■ Aim of the task:
List every line in this data where the string "AspNetUsers" occurs.

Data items
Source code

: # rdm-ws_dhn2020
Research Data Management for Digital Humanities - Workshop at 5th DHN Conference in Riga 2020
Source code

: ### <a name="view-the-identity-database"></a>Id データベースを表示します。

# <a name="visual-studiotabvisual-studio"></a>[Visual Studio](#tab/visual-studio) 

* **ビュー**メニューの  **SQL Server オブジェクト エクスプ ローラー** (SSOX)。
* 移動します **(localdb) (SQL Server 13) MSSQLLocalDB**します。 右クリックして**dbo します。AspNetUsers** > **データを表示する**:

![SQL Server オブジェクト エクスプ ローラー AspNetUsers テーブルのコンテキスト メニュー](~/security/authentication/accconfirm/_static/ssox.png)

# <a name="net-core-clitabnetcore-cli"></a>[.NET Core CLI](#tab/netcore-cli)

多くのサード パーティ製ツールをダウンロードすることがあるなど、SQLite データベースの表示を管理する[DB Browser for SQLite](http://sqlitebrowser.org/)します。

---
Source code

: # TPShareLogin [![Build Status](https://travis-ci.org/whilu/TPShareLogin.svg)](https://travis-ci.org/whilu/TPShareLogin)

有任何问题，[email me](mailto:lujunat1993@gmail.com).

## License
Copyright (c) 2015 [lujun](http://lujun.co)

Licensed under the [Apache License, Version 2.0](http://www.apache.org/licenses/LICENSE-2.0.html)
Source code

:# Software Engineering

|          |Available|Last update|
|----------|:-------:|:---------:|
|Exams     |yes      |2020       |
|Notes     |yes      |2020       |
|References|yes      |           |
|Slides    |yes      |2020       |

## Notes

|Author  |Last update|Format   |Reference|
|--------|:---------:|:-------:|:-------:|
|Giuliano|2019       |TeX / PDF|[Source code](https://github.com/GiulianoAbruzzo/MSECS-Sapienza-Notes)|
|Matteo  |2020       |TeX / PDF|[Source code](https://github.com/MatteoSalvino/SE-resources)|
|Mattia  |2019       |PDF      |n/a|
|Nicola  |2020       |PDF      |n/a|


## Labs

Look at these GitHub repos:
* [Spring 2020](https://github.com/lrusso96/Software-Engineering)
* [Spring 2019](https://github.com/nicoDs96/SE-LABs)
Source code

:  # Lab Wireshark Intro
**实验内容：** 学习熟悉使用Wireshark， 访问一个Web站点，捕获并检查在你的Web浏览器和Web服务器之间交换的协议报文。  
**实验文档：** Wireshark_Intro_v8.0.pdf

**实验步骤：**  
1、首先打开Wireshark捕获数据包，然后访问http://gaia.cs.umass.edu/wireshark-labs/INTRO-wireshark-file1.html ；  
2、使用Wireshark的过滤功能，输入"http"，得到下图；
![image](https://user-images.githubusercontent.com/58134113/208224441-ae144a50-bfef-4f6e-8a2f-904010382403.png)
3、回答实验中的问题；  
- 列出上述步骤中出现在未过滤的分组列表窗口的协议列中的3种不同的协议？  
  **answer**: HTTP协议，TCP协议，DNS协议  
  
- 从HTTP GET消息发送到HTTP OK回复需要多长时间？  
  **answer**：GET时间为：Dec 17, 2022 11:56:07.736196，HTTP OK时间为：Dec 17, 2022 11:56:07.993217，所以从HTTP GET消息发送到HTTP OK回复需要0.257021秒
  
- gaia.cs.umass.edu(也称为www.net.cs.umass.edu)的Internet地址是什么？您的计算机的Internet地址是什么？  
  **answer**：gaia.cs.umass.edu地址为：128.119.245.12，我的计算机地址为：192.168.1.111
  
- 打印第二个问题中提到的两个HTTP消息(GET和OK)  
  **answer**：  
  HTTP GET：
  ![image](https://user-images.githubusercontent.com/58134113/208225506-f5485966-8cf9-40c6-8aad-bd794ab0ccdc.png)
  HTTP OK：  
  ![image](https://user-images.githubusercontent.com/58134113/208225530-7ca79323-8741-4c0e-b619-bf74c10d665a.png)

* * *

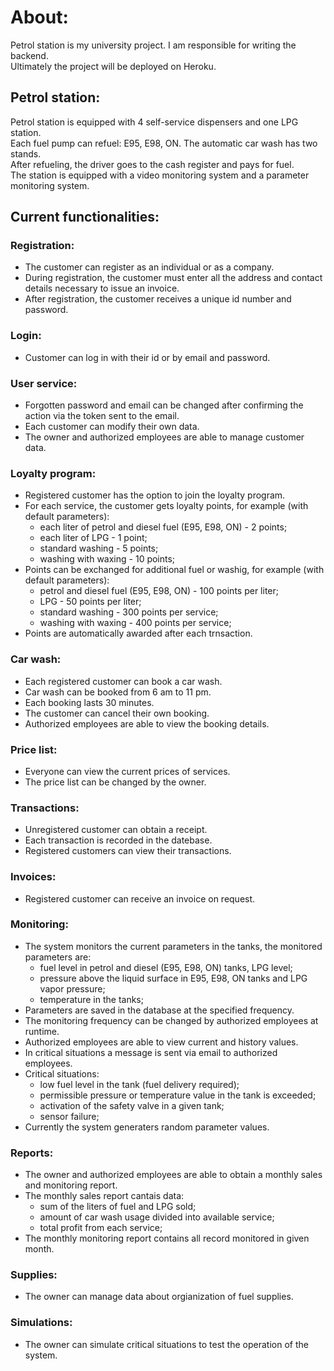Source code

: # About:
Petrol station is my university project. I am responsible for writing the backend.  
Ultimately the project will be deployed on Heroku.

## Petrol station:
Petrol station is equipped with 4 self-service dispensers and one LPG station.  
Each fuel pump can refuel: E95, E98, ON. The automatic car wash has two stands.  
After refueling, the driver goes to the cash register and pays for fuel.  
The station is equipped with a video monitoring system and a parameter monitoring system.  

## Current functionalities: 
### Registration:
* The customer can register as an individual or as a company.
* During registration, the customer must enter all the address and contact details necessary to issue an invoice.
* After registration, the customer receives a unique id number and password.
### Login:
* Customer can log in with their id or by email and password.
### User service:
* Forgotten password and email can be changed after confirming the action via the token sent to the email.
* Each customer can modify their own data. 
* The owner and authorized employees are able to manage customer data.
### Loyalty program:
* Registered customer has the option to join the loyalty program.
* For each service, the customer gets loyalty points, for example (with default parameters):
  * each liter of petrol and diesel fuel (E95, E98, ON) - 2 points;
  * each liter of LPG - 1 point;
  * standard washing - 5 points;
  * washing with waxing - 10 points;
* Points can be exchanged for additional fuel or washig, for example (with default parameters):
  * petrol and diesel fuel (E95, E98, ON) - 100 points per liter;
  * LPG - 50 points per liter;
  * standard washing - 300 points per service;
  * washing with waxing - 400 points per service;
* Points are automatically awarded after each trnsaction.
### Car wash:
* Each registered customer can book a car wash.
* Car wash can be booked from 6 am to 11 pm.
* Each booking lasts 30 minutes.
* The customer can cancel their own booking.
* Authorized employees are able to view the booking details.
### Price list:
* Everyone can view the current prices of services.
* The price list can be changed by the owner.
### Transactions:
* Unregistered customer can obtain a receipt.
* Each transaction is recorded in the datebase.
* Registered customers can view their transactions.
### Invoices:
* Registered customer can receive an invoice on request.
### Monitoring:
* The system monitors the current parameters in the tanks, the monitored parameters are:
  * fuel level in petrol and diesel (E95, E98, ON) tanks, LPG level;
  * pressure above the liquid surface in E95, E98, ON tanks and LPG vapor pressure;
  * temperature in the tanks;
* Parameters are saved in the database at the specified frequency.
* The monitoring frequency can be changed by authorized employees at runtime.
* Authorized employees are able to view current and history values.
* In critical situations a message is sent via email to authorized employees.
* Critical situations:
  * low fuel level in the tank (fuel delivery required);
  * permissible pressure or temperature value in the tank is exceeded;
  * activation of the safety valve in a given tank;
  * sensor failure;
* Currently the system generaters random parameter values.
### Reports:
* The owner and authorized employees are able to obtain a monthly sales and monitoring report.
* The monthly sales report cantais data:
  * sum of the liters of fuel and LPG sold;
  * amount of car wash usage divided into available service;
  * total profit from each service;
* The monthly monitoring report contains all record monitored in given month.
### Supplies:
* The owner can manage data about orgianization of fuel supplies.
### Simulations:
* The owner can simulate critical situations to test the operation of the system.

* * *

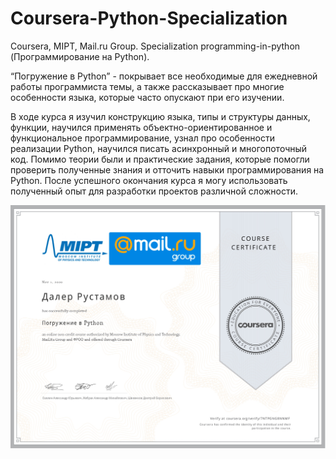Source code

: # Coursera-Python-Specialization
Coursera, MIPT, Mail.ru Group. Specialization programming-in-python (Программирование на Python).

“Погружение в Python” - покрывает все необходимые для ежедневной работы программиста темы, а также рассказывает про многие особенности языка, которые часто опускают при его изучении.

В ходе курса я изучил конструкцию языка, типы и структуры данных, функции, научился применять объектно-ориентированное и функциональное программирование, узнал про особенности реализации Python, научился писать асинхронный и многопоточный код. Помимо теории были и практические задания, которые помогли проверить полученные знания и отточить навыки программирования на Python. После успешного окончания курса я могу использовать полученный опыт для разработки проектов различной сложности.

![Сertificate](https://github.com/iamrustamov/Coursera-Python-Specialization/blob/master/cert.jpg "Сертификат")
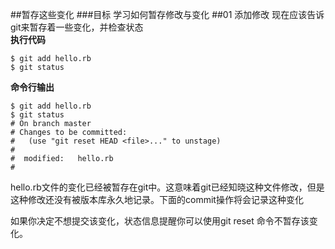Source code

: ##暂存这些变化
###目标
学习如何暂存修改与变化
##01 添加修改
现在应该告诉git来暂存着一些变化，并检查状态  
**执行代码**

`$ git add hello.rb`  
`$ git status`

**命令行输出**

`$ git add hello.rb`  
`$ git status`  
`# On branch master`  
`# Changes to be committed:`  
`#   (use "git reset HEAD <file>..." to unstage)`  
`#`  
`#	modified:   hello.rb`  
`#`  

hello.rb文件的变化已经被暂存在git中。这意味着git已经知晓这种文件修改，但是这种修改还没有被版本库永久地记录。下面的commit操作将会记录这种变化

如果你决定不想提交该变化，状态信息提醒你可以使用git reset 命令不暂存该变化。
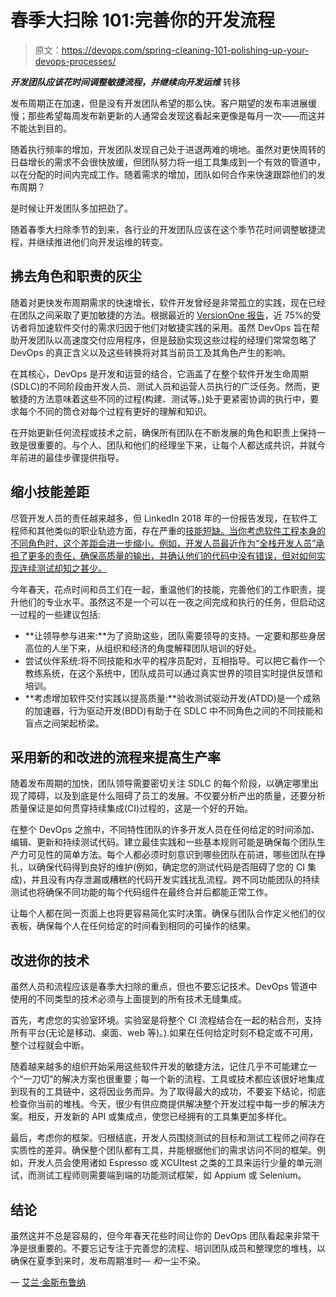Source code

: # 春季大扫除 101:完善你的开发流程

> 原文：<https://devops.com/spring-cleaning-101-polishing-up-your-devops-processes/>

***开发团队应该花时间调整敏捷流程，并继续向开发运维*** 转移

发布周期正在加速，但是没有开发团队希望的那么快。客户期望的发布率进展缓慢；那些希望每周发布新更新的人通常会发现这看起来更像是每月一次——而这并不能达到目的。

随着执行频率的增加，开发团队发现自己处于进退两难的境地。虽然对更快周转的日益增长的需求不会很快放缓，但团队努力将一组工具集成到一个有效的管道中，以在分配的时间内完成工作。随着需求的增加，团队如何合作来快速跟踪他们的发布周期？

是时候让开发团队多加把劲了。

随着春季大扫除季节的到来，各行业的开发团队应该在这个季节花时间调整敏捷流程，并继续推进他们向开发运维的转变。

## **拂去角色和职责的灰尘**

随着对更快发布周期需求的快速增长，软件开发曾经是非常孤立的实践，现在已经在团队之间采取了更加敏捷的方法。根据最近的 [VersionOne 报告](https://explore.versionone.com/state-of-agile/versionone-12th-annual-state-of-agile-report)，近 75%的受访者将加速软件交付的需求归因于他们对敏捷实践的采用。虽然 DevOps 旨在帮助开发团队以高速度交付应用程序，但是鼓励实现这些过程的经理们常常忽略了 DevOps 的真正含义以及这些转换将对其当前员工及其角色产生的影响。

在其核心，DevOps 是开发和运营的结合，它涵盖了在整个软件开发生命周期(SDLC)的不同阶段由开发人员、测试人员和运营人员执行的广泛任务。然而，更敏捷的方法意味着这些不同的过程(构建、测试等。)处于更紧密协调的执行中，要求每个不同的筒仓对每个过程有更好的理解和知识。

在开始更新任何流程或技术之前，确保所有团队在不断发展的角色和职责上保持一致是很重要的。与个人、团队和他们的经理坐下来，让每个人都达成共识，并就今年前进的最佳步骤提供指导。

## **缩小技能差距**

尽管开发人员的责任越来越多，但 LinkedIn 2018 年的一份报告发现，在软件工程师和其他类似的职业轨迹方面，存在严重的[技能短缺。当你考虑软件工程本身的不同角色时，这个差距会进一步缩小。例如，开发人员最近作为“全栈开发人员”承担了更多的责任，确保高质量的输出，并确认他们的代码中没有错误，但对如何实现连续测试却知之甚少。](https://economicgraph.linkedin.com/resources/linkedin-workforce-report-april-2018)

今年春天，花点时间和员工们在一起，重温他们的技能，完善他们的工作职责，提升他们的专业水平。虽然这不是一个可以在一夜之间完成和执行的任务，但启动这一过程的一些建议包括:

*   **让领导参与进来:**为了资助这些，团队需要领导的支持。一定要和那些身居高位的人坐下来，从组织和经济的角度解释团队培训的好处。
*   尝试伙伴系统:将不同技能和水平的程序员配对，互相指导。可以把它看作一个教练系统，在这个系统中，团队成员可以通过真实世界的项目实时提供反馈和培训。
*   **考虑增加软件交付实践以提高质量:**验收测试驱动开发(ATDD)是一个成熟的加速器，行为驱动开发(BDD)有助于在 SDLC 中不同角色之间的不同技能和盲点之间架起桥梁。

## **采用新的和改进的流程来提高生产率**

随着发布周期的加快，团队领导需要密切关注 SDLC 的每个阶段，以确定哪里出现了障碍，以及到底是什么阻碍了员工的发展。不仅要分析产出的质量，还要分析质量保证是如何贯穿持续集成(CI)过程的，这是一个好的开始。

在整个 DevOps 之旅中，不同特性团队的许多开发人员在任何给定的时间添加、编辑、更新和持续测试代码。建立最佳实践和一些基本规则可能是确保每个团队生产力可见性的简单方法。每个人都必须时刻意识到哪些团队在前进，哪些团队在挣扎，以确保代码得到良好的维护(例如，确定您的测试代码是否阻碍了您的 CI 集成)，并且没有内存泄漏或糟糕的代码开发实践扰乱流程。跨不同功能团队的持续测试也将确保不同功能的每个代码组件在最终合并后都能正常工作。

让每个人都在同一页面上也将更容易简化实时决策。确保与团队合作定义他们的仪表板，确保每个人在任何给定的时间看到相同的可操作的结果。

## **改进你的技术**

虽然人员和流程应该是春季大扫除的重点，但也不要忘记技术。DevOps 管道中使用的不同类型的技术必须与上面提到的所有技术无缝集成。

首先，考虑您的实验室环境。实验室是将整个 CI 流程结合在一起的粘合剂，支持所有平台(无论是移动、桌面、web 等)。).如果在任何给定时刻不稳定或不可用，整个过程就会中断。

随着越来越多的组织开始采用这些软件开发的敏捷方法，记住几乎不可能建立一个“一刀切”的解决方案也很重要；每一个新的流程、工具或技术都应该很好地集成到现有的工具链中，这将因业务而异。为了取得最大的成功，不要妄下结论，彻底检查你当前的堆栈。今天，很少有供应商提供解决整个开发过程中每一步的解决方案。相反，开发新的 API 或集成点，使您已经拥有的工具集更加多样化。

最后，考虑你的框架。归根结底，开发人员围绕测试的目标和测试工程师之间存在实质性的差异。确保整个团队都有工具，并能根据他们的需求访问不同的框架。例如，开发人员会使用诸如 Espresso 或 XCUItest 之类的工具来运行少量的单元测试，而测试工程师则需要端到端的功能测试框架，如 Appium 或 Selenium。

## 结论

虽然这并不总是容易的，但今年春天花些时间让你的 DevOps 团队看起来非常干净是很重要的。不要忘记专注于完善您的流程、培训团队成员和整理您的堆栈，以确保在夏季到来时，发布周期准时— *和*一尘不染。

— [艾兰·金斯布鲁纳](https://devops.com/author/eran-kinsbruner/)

■ Answer box:
* 移動します **(localdb) (SQL Server 13) MSSQLLocalDB**します。 右クリックして**dbo します。AspNetUsers** > **データを表示する**:
![SQL Server オブジェクト エクスプ ローラー AspNetUsers テーブルのコンテキスト メニュー](~/security/authentication/accconfirm/_static/ssox.png)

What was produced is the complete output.